▶ Assigned task: Could you transcribe every record below exactly, leaving out the pictures?

(Pictures paired with source code)
- - - - -

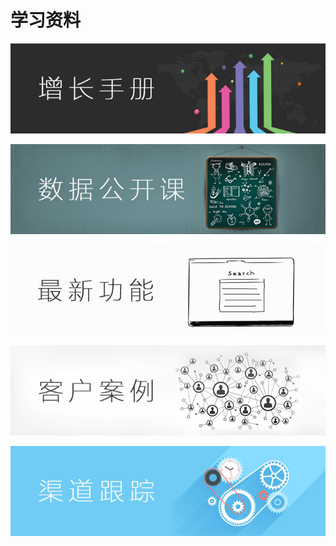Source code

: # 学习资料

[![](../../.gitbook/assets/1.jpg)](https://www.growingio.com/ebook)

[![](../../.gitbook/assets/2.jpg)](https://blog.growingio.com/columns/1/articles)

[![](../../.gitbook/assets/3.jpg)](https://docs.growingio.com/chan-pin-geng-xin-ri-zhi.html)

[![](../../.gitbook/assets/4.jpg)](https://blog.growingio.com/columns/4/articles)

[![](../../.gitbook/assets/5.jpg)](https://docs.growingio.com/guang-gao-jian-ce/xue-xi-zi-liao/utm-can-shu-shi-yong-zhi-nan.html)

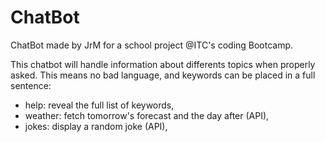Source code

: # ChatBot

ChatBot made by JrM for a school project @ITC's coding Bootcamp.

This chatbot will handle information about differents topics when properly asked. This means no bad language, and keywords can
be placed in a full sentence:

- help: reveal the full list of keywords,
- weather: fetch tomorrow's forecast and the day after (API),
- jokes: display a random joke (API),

- - - - -

▶ Written solution:
Source code

: # 学习资料

[![](../../.gitbook/assets/1.jpg)](https://www.growingio.com/ebook)

[![](../../.gitbook/assets/2.jpg)](https://blog.growingio.com/columns/1/articles)

[![](../../.gitbook/assets/3.jpg)](https://docs.growingio.com/chan-pin-geng-xin-ri-zhi.html)

[![](../../.gitbook/assets/4.jpg)](https://blog.growingio.com/columns/4/articles)

[![](../../.gitbook/assets/5.jpg)](https://docs.growingio.com/guang-gao-jian-ce/xue-xi-zi-liao/utm-can-shu-shi-yong-zhi-nan.html)

Source code

: # ChatBot

ChatBot made by JrM for a school project @ITC's coding Bootcamp.

This chatbot will handle information about differents topics when properly asked. This means no bad language, and keywords can
be placed in a full sentence:

- help: reveal the full list of keywords,
- weather: fetch tomorrow's forecast and the day after (API),
- jokes: display a random joke (API),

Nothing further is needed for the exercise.